Les éléments de ce niveau 2 ne sont pas « quelque part ». Nos habitudes psychiques nous incitent à leur affecter automatiquement une position alors qu’ils n’en ont pas, ce ne sont pas des êtres du monde physique. Le monde physique et l’espace n’englobent pas la totalité ontologique. Cela demande un effort psycho-intellectuel pour se libérer de ce blocage paradigmique réducteur (dont Kant, entre autres, était victime).

On situe alors abusivement ces éléments dans le cerveau mais c’est absurde car si l’on cherche à préciser cette position, aucun point particulier du cerveau n’y correspond. Les structures cérébrales (quantas) corrélées ont bien une position car elles font partie du monde physique mais les qualias subjectifs et la conscience elle-même qui les synthétise n’ont aucune position, ni dans le monde physique ni ailleurs (comme dans le monde des idées de Platon, bricolage ad hoc exprimant ce blocage paradigmique).

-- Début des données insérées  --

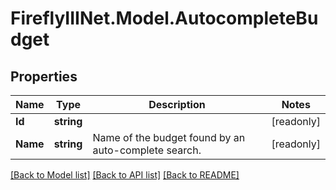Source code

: # FireflyIIINet.Model.AutocompleteBudget

## Properties

Name | Type | Description | Notes
------------ | ------------- | ------------- | -------------
**Id** | **string** |  | [readonly] 
**Name** | **string** | Name of the budget found by an auto-complete search. | [readonly] 

[[Back to Model list]](../README.md#documentation-for-models) [[Back to API list]](../README.md#documentation-for-api-endpoints) [[Back to README]](../README.md)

Cette obsession psychique à affecter une position à tout être reste pertinente pour les quantas (bien que la physique nuance cette option, notamment par la notion de probabilité en mécanique quantique mais aussi par des géométries non conventionnelles) mais cette obsession est inadéquate pour les qualias (et la conscience dans sa globalité : la conscience n’est pas quelque part !). Une sensation visuelle, par exemple, comme un carré rouge, se situe d’autant moins « dans le cerveau » que, d’abord, « dans le cerveau, il fait tout noir », mais ensuite, aucune portion de la structure neuronale synaptique corrélée n’a la forme d’un carré. Bref.

La logique

Le niveau 3, celui des corrélations assez complexes entre les qualias et les quantas est un niveau fonctionnel pur (au sens quasi mathématique mais impliquant aussi des aspects de temporalité, contrairement aux fonctions mathématiques usuelles). Ces éléments sont de « nature » nouménale, ni physique, ni consciente. Ce ne sont ni qualias ni des quantas. En outre, ces êtres n’ont ni forme ni position.

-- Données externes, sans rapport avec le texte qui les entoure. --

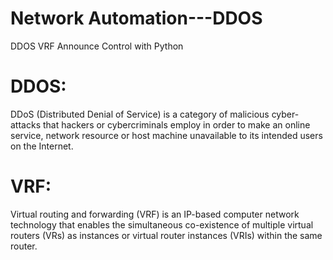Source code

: # Network Automation---DDOS
DDOS VRF Announce Control with Python


# DDOS:
DDoS (Distributed Denial of Service) is a category of malicious cyber-attacks that hackers or cybercriminals employ in order to make an online service, network resource or host machine unavailable to its intended users on the Internet.

# VRF:
Virtual routing and forwarding (VRF) is an IP-based computer network technology that enables the simultaneous co-existence of multiple virtual routers (VRs) as instances or virtual router instances (VRIs) within the same router.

Une étude ontologique plus poussée invite à les considérer comme « méta-temporelle » mais avec un aspect de temporalité dans la connexion aux qualias, lesquels s’inscrivent dans la temporalité subjective humaine (ou animale). Ces corrélations sont probablement à la base de ce que le discours non scientifique (religion, occultisme, ...) conceptualise abusivement comme « âme », « purusha », etc., selon une fantaisie bien connue mais assez grossière et réductrice, surtout dans son réductionnisme paradigmique spatio-temporel.

La liste des registres ontologiques n’est pas exhaustive mais elle ouvre a priori la porte au grand n’importe quoi, ce sort du présent objectif qui cherche à mieux cerner le fonctionnement de la conscience (humaine dans un premier temps). Le propos se limitera donc ici aux 3 niveaux évoqués. On évitera ici de s’égarer dans des élucubrations comme le « purushottama », l’hypothétique (et peu crédible) « conscience cosmique » (une critique suivra en dehors de la présente approche), etc.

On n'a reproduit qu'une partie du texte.